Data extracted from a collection
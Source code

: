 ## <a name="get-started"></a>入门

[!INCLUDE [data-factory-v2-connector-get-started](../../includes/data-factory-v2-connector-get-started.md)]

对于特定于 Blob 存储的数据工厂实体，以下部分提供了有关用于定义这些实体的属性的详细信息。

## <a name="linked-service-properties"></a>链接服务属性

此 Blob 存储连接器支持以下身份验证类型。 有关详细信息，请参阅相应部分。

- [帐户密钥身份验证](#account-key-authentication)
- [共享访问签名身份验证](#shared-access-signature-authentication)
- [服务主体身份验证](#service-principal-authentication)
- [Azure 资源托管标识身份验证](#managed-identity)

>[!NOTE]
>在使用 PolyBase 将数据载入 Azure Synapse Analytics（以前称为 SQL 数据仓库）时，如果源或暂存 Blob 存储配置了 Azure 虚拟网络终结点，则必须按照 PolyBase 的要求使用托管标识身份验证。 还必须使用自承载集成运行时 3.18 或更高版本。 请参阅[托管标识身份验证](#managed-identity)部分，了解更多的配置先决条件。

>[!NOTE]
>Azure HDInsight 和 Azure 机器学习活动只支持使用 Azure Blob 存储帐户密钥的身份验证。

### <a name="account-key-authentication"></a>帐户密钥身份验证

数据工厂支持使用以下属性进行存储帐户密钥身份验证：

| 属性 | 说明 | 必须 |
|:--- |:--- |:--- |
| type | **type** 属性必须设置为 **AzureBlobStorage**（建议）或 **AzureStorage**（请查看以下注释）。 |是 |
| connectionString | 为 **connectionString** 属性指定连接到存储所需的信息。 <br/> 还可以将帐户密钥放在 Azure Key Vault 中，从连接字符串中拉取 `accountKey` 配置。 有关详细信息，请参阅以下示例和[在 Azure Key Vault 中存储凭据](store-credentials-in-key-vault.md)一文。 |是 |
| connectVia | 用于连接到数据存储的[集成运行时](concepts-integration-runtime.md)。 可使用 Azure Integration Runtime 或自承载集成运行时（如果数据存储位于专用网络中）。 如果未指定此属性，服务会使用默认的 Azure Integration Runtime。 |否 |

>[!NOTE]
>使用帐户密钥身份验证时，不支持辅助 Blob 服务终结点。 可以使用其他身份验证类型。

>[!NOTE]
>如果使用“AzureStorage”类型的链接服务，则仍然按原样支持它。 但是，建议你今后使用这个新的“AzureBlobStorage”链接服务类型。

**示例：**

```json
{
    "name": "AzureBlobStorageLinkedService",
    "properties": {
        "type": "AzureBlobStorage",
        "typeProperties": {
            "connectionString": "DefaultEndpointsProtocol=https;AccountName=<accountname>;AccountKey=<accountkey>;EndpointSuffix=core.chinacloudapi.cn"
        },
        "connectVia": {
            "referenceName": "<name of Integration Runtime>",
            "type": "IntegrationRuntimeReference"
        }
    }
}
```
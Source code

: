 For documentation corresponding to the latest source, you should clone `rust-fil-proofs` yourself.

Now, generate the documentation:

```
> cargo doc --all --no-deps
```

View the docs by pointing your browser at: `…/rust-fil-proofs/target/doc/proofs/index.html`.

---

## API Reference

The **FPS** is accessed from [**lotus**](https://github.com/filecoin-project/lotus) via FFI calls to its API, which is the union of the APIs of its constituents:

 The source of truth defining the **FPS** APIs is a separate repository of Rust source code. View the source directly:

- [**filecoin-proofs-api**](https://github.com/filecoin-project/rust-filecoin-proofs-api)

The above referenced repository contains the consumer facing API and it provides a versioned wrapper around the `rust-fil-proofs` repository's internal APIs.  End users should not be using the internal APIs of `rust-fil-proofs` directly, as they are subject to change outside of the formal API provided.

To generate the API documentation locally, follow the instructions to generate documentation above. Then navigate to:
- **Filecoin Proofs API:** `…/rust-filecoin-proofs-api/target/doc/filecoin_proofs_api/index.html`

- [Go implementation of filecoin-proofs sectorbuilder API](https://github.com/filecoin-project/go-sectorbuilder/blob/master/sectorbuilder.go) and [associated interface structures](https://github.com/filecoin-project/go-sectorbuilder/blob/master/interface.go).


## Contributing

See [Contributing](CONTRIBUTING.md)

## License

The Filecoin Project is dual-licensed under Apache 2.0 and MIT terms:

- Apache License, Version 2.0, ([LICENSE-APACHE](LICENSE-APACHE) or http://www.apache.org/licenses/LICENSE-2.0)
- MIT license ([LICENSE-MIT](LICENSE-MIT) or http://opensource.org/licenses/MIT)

▸ PROBLEM STATEMENT: Return all of the lines above exactly, with none omitted.

▸ SOLUTION TO THE PROBLEM:
Source code

: ## <a name="get-started"></a>入门

[!INCLUDE [data-factory-v2-connector-get-started](../../includes/data-factory-v2-connector-get-started.md)]

对于特定于 Blob 存储的数据工厂实体，以下部分提供了有关用于定义这些实体的属性的详细信息。

## <a name="linked-service-properties"></a>链接服务属性

此 Blob 存储连接器支持以下身份验证类型。 有关详细信息，请参阅相应部分。

- [帐户密钥身份验证](#account-key-authentication)
- [共享访问签名身份验证](#shared-access-signature-authentication)
- [服务主体身份验证](#service-principal-authentication)
- [Azure 资源托管标识身份验证](#managed-identity)

>[!NOTE]
>在使用 PolyBase 将数据载入 Azure Synapse Analytics（以前称为 SQL 数据仓库）时，如果源或暂存 Blob 存储配置了 Azure 虚拟网络终结点，则必须按照 PolyBase 的要求使用托管标识身份验证。 还必须使用自承载集成运行时 3.18 或更高版本。 请参阅[托管标识身份验证](#managed-identity)部分，了解更多的配置先决条件。

>[!NOTE]
>Azure HDInsight 和 Azure 机器学习活动只支持使用 Azure Blob 存储帐户密钥的身份验证。

### <a name="account-key-authentication"></a>帐户密钥身份验证

数据工厂支持使用以下属性进行存储帐户密钥身份验证：

| 属性 | 说明 | 必须 |
|:--- |:--- |:--- |
| type | **type** 属性必须设置为 **AzureBlobStorage**（建议）或 **AzureStorage**（请查看以下注释）。 |是 |
| connectionString | 为 **connectionString** 属性指定连接到存储所需的信息。 <br/> 还可以将帐户密钥放在 Azure Key Vault 中，从连接字符串中拉取 `accountKey` 配置。 有关详细信息，请参阅以下示例和[在 Azure Key Vault 中存储凭据](store-credentials-in-key-vault.md)一文。 |是 |
| connectVia | 用于连接到数据存储的[集成运行时](concepts-integration-runtime.md)。 可使用 Azure Integration Runtime 或自承载集成运行时（如果数据存储位于专用网络中）。 如果未指定此属性，服务会使用默认的 Azure Integration Runtime。 |否 |

>[!NOTE]
>使用帐户密钥身份验证时，不支持辅助 Blob 服务终结点。 可以使用其他身份验证类型。

>[!NOTE]
>如果使用“AzureStorage”类型的链接服务，则仍然按原样支持它。 但是，建议你今后使用这个新的“AzureBlobStorage”链接服务类型。

**示例：**

```json
{
    "name": "AzureBlobStorageLinkedService",
    "properties": {
        "type": "AzureBlobStorage",
        "typeProperties": {
            "connectionString": "DefaultEndpointsProtocol=https;AccountName=<accountname>;AccountKey=<accountkey>;EndpointSuffix=core.chinacloudapi.cn"
        },
        "connectVia": {
            "referenceName": "<name of Integration Runtime>",
            "type": "IntegrationRuntimeReference"
        }
    }
}
```
Source code

: For documentation corresponding to the latest source, you should clone `rust-fil-proofs` yourself.

Now, generate the documentation:

```
> cargo doc --all --no-deps
```

View the docs by pointing your browser at: `…/rust-fil-proofs/target/doc/proofs/index.html`.

---

## API Reference

The **FPS** is accessed from [**lotus**](https://github.com/filecoin-project/lotus) via FFI calls to its API, which is the union of the APIs of its constituents:

 The source of truth defining the **FPS** APIs is a separate repository of Rust source code. View the source directly:

- [**filecoin-proofs-api**](https://github.com/filecoin-project/rust-filecoin-proofs-api)

The above referenced repository contains the consumer facing API and it provides a versioned wrapper around the `rust-fil-proofs` repository's internal APIs.  End users should not be using the internal APIs of `rust-fil-proofs` directly, as they are subject to change outside of the formal API provided.

To generate the API documentation locally, follow the instructions to generate documentation above. Then navigate to:
- **Filecoin Proofs API:** `…/rust-filecoin-proofs-api/target/doc/filecoin_proofs_api/index.html`

- [Go implementation of filecoin-proofs sectorbuilder API](https://github.com/filecoin-project/go-sectorbuilder/blob/master/sectorbuilder.go) and [associated interface structures](https://github.com/filecoin-project/go-sectorbuilder/blob/master/interface.go).


## Contributing

See [Contributing](CONTRIBUTING.md)

## License

The Filecoin Project is dual-licensed under Apache 2.0 and MIT terms:

- Apache License, Version 2.0, ([LICENSE-APACHE](LICENSE-APACHE) or http://www.apache.org/licenses/LICENSE-2.0)
- MIT license ([LICENSE-MIT](LICENSE-MIT) or http://opensource.org/licenses/MIT)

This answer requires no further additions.